◆ The problem
Please write out exactly the line containing "Dokumentacja dla tej" below and every line after it, through the last one, but leave out any pictures.
------------------------------------
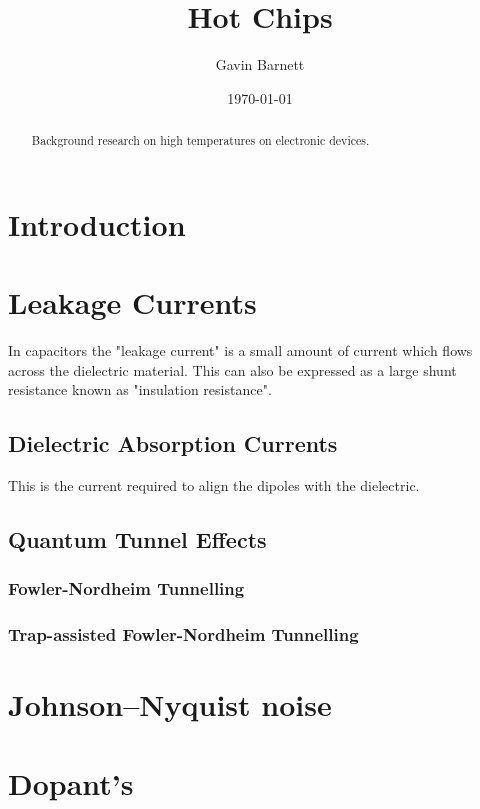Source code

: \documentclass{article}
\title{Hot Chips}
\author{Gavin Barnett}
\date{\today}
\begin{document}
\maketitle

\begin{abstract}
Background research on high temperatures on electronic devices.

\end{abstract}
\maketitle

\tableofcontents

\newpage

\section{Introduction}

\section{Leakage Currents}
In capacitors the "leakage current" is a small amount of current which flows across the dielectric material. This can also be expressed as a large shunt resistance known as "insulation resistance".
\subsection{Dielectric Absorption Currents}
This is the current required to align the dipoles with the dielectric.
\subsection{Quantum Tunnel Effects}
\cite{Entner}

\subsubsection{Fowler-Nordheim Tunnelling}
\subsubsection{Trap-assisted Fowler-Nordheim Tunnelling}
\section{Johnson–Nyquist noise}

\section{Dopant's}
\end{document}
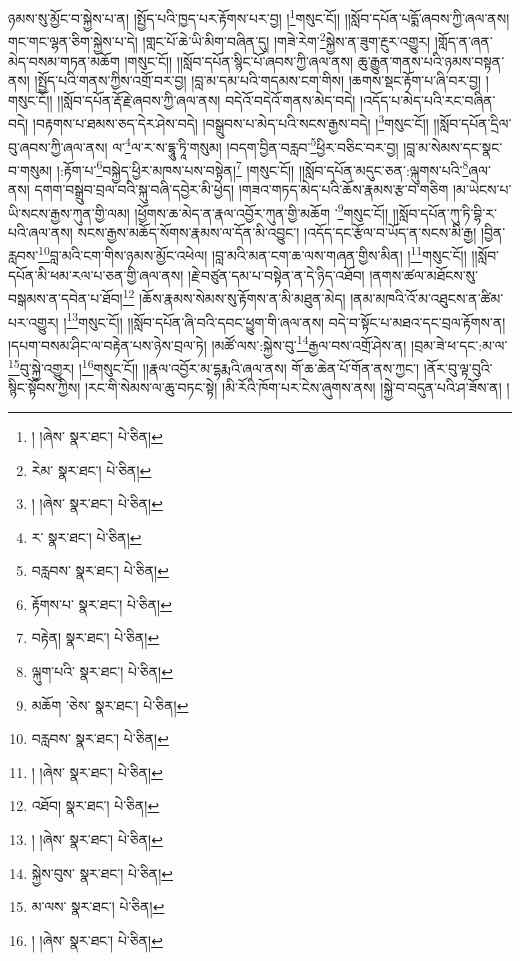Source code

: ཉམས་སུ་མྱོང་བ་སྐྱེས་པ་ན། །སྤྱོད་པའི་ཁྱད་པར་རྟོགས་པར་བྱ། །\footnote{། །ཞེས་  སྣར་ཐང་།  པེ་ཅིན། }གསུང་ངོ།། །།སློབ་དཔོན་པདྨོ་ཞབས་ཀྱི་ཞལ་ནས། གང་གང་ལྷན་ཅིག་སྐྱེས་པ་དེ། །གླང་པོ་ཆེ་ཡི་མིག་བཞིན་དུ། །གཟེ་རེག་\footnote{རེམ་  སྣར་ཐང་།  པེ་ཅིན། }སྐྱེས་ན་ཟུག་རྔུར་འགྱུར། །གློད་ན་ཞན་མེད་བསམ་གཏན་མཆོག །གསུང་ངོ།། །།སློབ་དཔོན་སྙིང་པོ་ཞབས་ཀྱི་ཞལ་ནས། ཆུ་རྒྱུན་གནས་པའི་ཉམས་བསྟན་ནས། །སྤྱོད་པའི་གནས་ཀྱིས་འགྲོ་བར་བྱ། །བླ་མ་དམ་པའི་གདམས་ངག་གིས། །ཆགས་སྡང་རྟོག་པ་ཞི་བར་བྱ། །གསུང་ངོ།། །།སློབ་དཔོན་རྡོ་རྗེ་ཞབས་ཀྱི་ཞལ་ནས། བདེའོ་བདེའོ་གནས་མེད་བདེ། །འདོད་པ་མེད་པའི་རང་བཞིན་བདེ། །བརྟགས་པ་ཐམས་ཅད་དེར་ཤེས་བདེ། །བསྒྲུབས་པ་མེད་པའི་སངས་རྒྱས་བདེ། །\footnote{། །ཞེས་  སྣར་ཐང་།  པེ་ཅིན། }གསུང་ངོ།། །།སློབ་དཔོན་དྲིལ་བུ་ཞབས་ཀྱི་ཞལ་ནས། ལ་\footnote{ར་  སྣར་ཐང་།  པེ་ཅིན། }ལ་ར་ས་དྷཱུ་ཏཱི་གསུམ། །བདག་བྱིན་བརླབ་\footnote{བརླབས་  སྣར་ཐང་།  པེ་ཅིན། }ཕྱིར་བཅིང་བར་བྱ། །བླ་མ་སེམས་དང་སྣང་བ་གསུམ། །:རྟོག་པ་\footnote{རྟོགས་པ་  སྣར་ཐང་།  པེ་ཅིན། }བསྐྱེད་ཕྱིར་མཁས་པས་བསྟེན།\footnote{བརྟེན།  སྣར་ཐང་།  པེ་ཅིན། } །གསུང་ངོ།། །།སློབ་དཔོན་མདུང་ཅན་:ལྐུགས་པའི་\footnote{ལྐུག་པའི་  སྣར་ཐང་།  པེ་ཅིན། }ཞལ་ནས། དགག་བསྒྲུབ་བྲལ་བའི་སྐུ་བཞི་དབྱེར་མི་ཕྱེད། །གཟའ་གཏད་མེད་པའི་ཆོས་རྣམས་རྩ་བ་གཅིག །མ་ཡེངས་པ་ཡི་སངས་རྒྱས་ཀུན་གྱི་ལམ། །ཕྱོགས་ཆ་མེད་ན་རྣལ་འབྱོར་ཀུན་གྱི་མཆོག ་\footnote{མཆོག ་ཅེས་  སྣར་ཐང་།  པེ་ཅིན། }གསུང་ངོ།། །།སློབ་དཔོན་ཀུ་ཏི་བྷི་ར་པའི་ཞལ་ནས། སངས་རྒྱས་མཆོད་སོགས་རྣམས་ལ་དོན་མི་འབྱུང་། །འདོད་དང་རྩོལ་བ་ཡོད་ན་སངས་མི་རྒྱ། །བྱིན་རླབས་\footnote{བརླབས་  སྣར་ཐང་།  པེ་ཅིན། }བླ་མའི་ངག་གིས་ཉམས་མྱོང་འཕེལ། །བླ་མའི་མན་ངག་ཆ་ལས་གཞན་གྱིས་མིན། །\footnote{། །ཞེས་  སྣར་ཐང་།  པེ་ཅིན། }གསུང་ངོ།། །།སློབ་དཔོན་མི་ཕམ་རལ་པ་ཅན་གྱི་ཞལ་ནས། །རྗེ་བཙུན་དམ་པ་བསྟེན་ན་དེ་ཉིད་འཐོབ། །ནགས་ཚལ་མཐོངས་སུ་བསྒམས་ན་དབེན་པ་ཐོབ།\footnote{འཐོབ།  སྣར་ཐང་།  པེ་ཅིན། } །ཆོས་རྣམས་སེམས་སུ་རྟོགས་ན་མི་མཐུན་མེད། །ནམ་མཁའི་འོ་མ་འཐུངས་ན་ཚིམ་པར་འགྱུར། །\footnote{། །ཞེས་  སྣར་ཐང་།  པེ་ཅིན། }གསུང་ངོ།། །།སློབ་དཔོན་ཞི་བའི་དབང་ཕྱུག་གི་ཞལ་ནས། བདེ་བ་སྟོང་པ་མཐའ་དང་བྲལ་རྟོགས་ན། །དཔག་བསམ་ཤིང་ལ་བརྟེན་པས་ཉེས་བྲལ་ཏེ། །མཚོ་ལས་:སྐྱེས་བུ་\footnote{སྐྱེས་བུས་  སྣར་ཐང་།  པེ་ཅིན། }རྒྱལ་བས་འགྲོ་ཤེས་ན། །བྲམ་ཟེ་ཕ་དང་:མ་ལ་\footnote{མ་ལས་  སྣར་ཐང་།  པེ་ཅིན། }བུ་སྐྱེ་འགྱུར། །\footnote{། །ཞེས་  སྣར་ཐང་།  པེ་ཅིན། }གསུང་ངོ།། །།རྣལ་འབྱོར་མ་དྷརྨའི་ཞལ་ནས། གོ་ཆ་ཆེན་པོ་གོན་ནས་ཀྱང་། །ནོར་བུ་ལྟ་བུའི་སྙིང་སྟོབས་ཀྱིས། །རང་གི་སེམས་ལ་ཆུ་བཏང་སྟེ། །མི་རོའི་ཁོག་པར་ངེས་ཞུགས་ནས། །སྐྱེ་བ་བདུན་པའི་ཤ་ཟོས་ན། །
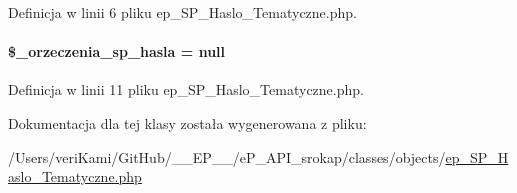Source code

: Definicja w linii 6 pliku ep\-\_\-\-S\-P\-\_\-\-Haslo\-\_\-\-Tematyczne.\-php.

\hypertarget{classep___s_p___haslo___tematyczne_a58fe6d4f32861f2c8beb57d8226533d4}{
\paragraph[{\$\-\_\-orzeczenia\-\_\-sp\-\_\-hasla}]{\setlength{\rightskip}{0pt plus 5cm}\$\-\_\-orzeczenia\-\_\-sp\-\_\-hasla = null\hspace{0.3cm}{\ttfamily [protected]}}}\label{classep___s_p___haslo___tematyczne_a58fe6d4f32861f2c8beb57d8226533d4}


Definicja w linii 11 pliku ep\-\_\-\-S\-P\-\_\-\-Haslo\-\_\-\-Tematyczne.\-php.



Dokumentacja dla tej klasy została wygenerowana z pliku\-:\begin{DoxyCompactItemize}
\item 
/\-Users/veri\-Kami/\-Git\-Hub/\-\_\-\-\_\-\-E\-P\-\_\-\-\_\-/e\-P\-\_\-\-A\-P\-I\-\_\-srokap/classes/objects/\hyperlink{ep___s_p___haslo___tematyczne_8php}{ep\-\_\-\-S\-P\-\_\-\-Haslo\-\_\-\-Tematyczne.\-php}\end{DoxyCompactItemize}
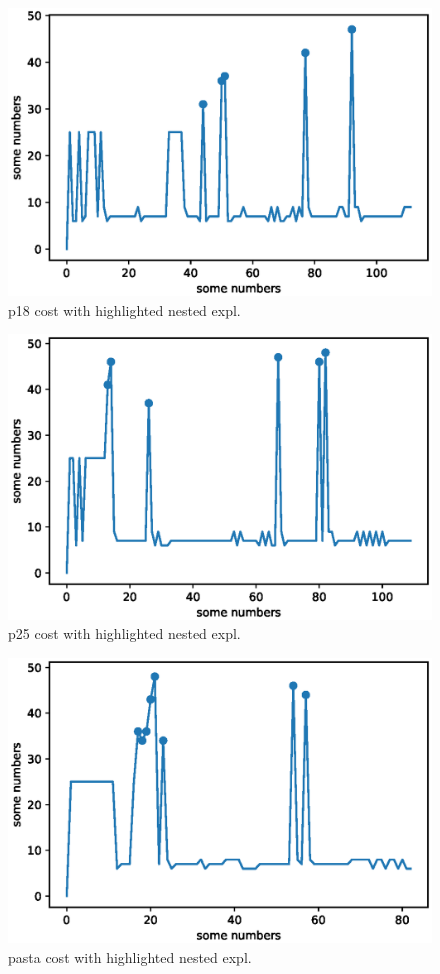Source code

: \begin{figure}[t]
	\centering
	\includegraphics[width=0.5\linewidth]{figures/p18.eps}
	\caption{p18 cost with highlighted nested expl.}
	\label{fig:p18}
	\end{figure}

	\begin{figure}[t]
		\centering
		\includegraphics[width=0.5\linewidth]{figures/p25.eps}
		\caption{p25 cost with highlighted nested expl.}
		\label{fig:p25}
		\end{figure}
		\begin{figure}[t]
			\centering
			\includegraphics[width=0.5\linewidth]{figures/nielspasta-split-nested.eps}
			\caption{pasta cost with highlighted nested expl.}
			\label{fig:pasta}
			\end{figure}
------------------------------------
◆ Output
Dokumentacja dla tej klasy została wygenerowana z pliku\-:\begin{DoxyCompactItemize}
\item 
/\-Users/veri\-Kami/\-Git\-Hub/\-\_\-\-\_\-\-E\-P\-\_\-\-\_\-/e\-P\-\_\-\-A\-P\-I\-\_\-srokap/classes/objects/\hyperlink{ep___s_p___haslo___tematyczne_8php}{ep\-\_\-\-S\-P\-\_\-\-Haslo\-\_\-\-Tematyczne.\-php}\end{DoxyCompactItemize}
Source code

: \begin{figure}[t]
	\centering
	\includegraphics[width=0.5\linewidth]{figures/p18.eps}
	\caption{p18 cost with highlighted nested expl.}
	\label{fig:p18}
	\end{figure}

	\begin{figure}[t]
		\centering
		\includegraphics[width=0.5\linewidth]{figures/p25.eps}
		\caption{p25 cost with highlighted nested expl.}
		\label{fig:p25}
		\end{figure}
		\begin{figure}[t]
			\centering
			\includegraphics[width=0.5\linewidth]{figures/nielspasta-split-nested.eps}
			\caption{pasta cost with highlighted nested expl.}
			\label{fig:pasta}
			\end{figure}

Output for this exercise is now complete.